The Temple of Yan Hui may not be as large and grandiose as the Temple of Confucius, but it has a tranquil beauty that makes it well worth a visit. The temple is a fifteen-minute walk from the exit of the Kong Mansion. You can stop off there before heading on to the Kong Forest.
Yan Hui was Confucius’s favorite disciple and protégé, and led a simple life of poverty. In the temple is the well that he drew water from when living in a “hovel” in a “shabby lane”. According to Confucius in Chapter 11 of Book 6 of the Analects, “while others would have been unable to endure such misery, Yan Hui never let it make any difference to his happiness.”
When Yan Hui died at the age of thirty-two, Confucius was absolutely devastated – probably even more so than when his own son Boyu passed away. In Chapter IX of Book 11 of The Analects, he famously laments: “Alas! Heaven is destroying me.

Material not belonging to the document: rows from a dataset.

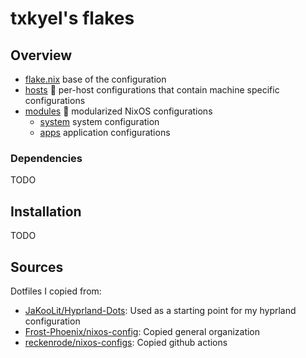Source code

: # txkyel's flakes

## Overview

- [flake.nix](flake.nix) base of the configuration
- [hosts](hosts) 🌳 per-host configurations that contain machine specific configurations
- [modules](modules) 🍱 modularized NixOS configurations
  - [system](modules/system/) system configuration
  - [apps](modules/apps/) application configurations
 
### Dependencies

TODO

## Installation

TODO

## Sources

Dotfiles I copied from:

- [JaKooLit/Hyprland-Dots](https://github.com/JaKooLit/Hyprland-Dots): Used as a starting point for my hyprland configuration
- [Frost-Phoenix/nixos-config](https://github.com/Frost-Phoenix/nixos-config): Copied general organization
- [reckenrode/nixos-configs](https://github.com/reckenrode/nixos-configs): Copied github actions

Heaven is destroying me!” Some people were so shocked by the extent of his grief that they described it as excessive.
The Temple of Yan Hui was first built during the Yuan dynasty and reconstructed during the Ming dynasty. While its greatest highlight may very well be the stunning dragon head motif that adorns the ceiling of the main Fusheng Hall, the architecture and landscaping of the entire complex is so sublime that seems almost unfair to single it out.